Return only the stretch of the material below that begins with the line containing "<li>JodaTime used instead" and ends with the line containing "### Learn how", exactly; both of those lines belong to it.

_DATASET_:
....
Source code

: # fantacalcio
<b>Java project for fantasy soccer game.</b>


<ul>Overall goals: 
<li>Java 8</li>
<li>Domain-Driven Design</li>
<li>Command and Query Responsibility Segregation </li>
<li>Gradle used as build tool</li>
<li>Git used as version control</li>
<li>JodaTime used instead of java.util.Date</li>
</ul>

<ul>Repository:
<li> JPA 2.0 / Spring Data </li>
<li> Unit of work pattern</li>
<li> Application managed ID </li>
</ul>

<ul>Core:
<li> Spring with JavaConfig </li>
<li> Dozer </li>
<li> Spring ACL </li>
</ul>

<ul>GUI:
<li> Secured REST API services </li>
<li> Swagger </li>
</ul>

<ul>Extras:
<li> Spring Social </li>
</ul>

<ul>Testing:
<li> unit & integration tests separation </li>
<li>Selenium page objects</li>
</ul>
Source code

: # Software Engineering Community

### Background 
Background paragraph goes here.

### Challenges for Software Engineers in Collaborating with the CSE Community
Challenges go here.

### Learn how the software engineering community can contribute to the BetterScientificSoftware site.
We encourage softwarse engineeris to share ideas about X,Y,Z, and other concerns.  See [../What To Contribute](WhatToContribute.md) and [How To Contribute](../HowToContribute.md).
....
_SOLUTION FOR THIS EXERCISE_:
<li>JodaTime used instead of java.util.Date</li>
</ul>

<ul>Repository:
<li> JPA 2.0 / Spring Data </li>
<li> Unit of work pattern</li>
<li> Application managed ID </li>
</ul>

<ul>Core:
<li> Spring with JavaConfig </li>
<li> Dozer </li>
<li> Spring ACL </li>
</ul>

<ul>GUI:
<li> Secured REST API services </li>
<li> Swagger </li>
</ul>

<ul>Extras:
<li> Spring Social </li>
</ul>

<ul>Testing:
<li> unit & integration tests separation </li>
<li>Selenium page objects</li>
</ul>
Source code

: # Software Engineering Community

### Background 
Background paragraph goes here.

### Challenges for Software Engineers in Collaborating with the CSE Community
Challenges go here.

### Learn how the software engineering community can contribute to the BetterScientificSoftware site.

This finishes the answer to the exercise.